Ответ приходит почти мгновенно.
Конечно же нет. Просто в последнее время почти нет возможности отвечать. Слишком занят. До скорой встречи!
Пять минут спустя:
Может быть.
Что-то внутри Руби напрягается. Возможно, из-за эндорфинов после пробежки ее болевой порог увеличился. Пассивное, отстраненное поведение Эша, обычно ранившее ее, теперь превращает ее кроткую улыбку в оскал. Несмотря на все попытки отвлечься, она не могла перестать мечтать о том, как Эш приедет в гости летом. Она представляла темные бары и джаз-клубы, в которые хотела бы его отвести, и поездку на поезде в Рокуэй, чтобы провести день на пляже. Простые радости, которые она бы могла разделить с ним. Она позволила своим мыслям блуждать по сплетенным рукам, поцелуям в шею и, что уж там, по ночам, проведенным в одной постели. Пальцы на губах, заглушающие тихие вздохи за этими тонкими стенами. Руки, скользящие по изголовью кровати, царапающие его ногти, когда Эш удовлетворяет ее своим ртом. Возможно, они так и не добрались бы до баров, клубов или пляжа.
Может быть.
Неужели она так глупа? Одно сообщение, которое открыло ей глаза. Теперь Руби перечитывает все, что ей отправил Эш. Она мерит шагами свою маленькую комнату, мечется там, словно львица в клетке, а ее разочарование растет. Почти нет возможности отвечать. Нет! Насколько жалкой она может быть? Питаясь каждым «может быть» и «конечно же нет», питаясь объедками. Он не слишком занят, чтобы ответить. Без сомнения, Эш изворачивается так и эдак, лишь бы дать другим людям все, что нужно. Но только не ей. Никогда. Во внезапной вспышке ярости Руби хочет что-нибудь пнуть. Крупная капля дождя разбивается о стекло, а она ненавидит своего любовника всем сердцем.

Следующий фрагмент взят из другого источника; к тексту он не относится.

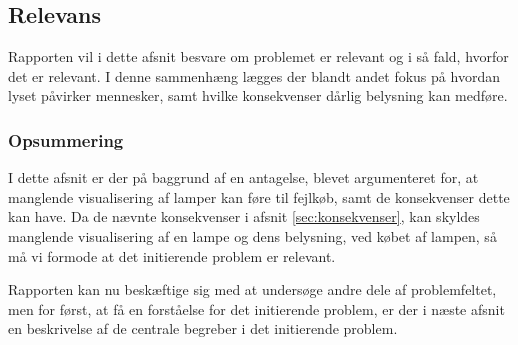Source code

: \subsection{Relevans}
Rapporten vil i dette afsnit besvare om problemet er relevant og i så fald, hvorfor det er relevant. I denne sammenhæng lægges der blandt andet fokus på hvordan lyset påvirker mennesker, samt hvilke konsekvenser dårlig belysning kan medføre. 





\subsubsection*{Opsummering}
I dette afsnit er der på baggrund af en antagelse, blevet argumenteret for, at manglende visualisering af lamper kan føre til fejlkøb, samt de konsekvenser dette kan have. Da de nævnte konsekvenser i afsnit \ref{sec:konsekvenser}, kan skyldes manglende visualisering af en lampe og dens belysning, ved købet af lampen, så må vi formode at det initierende problem er relevant.

Rapporten kan nu beskæftige sig med at undersøge andre dele af problemfeltet, men for først, at få en forståelse for det initierende problem, er der i næste afsnit en beskrivelse af de centrale begreber i det initierende problem.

Удар по стеклу, удар по реальности. Голубое небо может почернеть так быстро.
Возможно, Эш тоже ненавидит Руби – пусть и совсем немного. Он презирает ее за то, что побудила его ступить на путь, с которого он никак не может сойти. Не может сделать все правильно. Конечно, Эш забывает об этом в объятьях Руби или в широкой, чистой гостиничной кровати, куда прилег после конференции и слишком большого количества выпитого вина. В такие моменты она – все, о чем он может думать. Его любовница, женщина, чье тело он накрывал своим, в чьем теле он тонул и из которого пил снова и снова. Иногда тоска по ней ничем не отличается от жажды или голода. Первобытная потребность дотронуться до ее кожи, почувствовать ее запах. В такие моменты, как сейчас, когда она показывает, что нуждается в нем, когда посылает свой сигнал через океан, Эш мечтает, чтобы она оставила его в покое, думает о жизни до и после нее, если бы только он мог сказать все прямо. Почему она не понимает? Почему продолжает возвращаться? Она не может потерять его, когда он никогда ей и не принадлежал. Она сама предложила себя, согласилась на его условия. В этом нет его вины. Что же ему теперь делать? Разорвать помолвку с лучшей женщиной, которую он когда-либо знал, отказаться от блестящего будущего, которое его ждет? Будь он честен, такого никогда не случилось бы.
Будь он честен.
Что толку пытаться залезть к нему в голову, думает Руби и все больше злится. Когда вдалеке слышится раскат грома, она уверена, – в жизни Эша не было и дня, когда он был честен.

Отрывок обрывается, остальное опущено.